Congxian Qiu(klion26) updated FLINK-13861:
------------------------------------------
    Fix Version/s:     (was: 1.10.0)

> No new checkpoint will be trigged when canceling an expired checkpoint failed
> -----------------------------------------------------------------------------
>
>                 Key: FLINK-13861
>                 URL: https://issues.apache.org/jira/browse/FLINK-13861
>             Project: Flink
>          Issue Type: Bug
>          Components: Runtime / Checkpointing
>    Affects Versions: 1.7.2, 1.8.1, 1.9.0
>            Reporter: Congxian Qiu(klion26)
>            Assignee: Congxian Qiu(klion26)

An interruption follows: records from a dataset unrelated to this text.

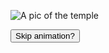 <style>
    @import url('https://fonts.googleapis.com/css2?family=Special+Elite&display=swap'); 
    .writ {
        width: clamp(300px, 80%, 600px);
        margin: auto;
        font-family: Special Elite, serif;
        animation: none;
        transition:none;
      }
      p.writ::first-letter {
        float: left;
        width: 0.7em;
        font-size: 400%;
        line-height: 80%;
      }
      p.writ {
        background-image: linear-gradient(to right, var(--tomato),var(--lemon));
        background-clip: text;
        -moz-background-clip: text;
        color: transparent;
      }
</style>

![A pic of the temple](../../static/images/Neminath.jpg)

<button onclick="setalltext()">Skip animation?</button>
<br>
<p id=demo class=writ></p>

<script defer>
    var i = 0;
    var stop = false;
    var speed = [25, 30, 50, 35, 45, 65, 75, 85, 70, 60];
    const txt =
        "I stepped on the stone steps of the steep Girnar Hill, me panting and huffing. " +
        "I was parched in the blistering humid sun. I managed to continue the massive climb after drinking a " +
        "few sips of Himalayan Water. 'Aaaah' I sighed as I sipped the mineral-rich " +
        "liquid. Just fifty more steps to go. I managed to pull my self up and then walked towards a " +
        "great golden gate. I looked behind to see breathtaking views of the immense greenery. Sweat " +
        "trickled down my forehead. I promptly walked into the gate. Thousands of devotees stood there, " +
        "performing pujas, selling flowers, asking people to give charity and doing other things. There were many tiny " +
        "shrines, peaceful meditation centres, large sermon halls, common food canteens in the vast complex, " +
        "but in the centre stood the magnificent Nemināth  Temple. It was a tall one with many elegant carvings on the sides. " +
        "As I stepped into the massive gates, I was greeted with a ceiling full of paintings of heavenly " +
        "Devas, the achievements of Parasnath Bhagwan, and the different dimensions in Jain mythology. I bowed down to " +
        "the carved lions on the threshold. I was amazed by the 13-foot idol of Nemināth Bhagwan. I put a vermillion " +
        "paste on my ring finger and applied it on a smaller version of the idol. I recited a small mantra three times " +
        "and bowed down to the serene idol. Then I walked away, a better man as the divine " +
        "experience had enlightened my spirituality and touched my soul.";
    function speedch(array) {
        return array[Math.floor(Math.random() * array.length)];
      }
      function typeWriter() {
        if (stop == false) {
          if (i < txt.length) {
            document.getElementById("demo").innerHTML += txt.charAt(i);
            i++;
            var x = speedch(speed);
            setTimeout(typeWriter, x);
            console.log(speedch(speed));
          }
        }
      }
      function setalltext() {
        stop = true;
        document.getElementById("demo").innerHTML = txt;
      }
      window.addEventListener("load", function () {
        typeWriter();
      });
</script>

>            Priority: Major
>
> I encountered this problem in our private fork of Flink, after taking a look at the current master branch of Apache Flink, I think the problem exists here also.
> Problem Detail:
>  1. checkpoint canceled because of expiration, so will call the canceller such as below
> {code:java}
> final Runnable canceller = () -> {
>    synchronized (lock) {
>       // only do the work if the checkpoint is not discarded anyways
>       // note that checkpoint completion discards the pending checkpoint object
>       if (!checkpoint.isDiscarded()) {
>          LOG.info("Checkpoint {} of job {} expired before completing.", checkpointID, job);
>          failPendingCheckpoint(checkpoint, CheckpointFailureReason.CHECKPOINT_EXPIRED);
>          pendingCheckpoints.remove(checkpointID);
>          rememberRecentCheckpointId(checkpointID);
>          triggerQueuedRequests();
>       }
>    }
> };{code}
>  
>  But failPendingCheckpoint may throw exceptions because it will call
> {{CheckpointCoordinator#failPendingCheckpoint}}
> -> {{PendingCheckpoint#abort}}
> ->  {{PendingCheckpoint#reportFailedCheckpoint}}
> -> initialize a FailedCheckpointStates,  may throw an exception by {{checkArgument}} 
> Did not find more about why there ever failed the {{checkArgument currently(this problem did not reproduce frequently)}}, will create an issue for that if I have more findings.
>  
> 2. when trigger checkpoint next, we'll first check if there already are too many checkpoints such as below
> {code:java}
> private void checkConcurrentCheckpoints() throws CheckpointException {
>    if (pendingCheckpoints.size() >= maxConcurrentCheckpointAttempts) {
>       triggerRequestQueued = true;
>       if (currentPeriodicTrigger != null) {
>          currentPeriodicTrigger.cancel(false);
>          currentPeriodicTrigger = null;
>       }
>       throw new CheckpointException(CheckpointFailureReason.TOO_MANY_CONCURRENT_CHECKPOINTS);
>    }
> }
> {code}
> the {{pendingCheckpoints.zie() >= maxConcurrentCheckpoitnAttempts}} will always true
> 3. no checkpoint will be triggered ever from that on.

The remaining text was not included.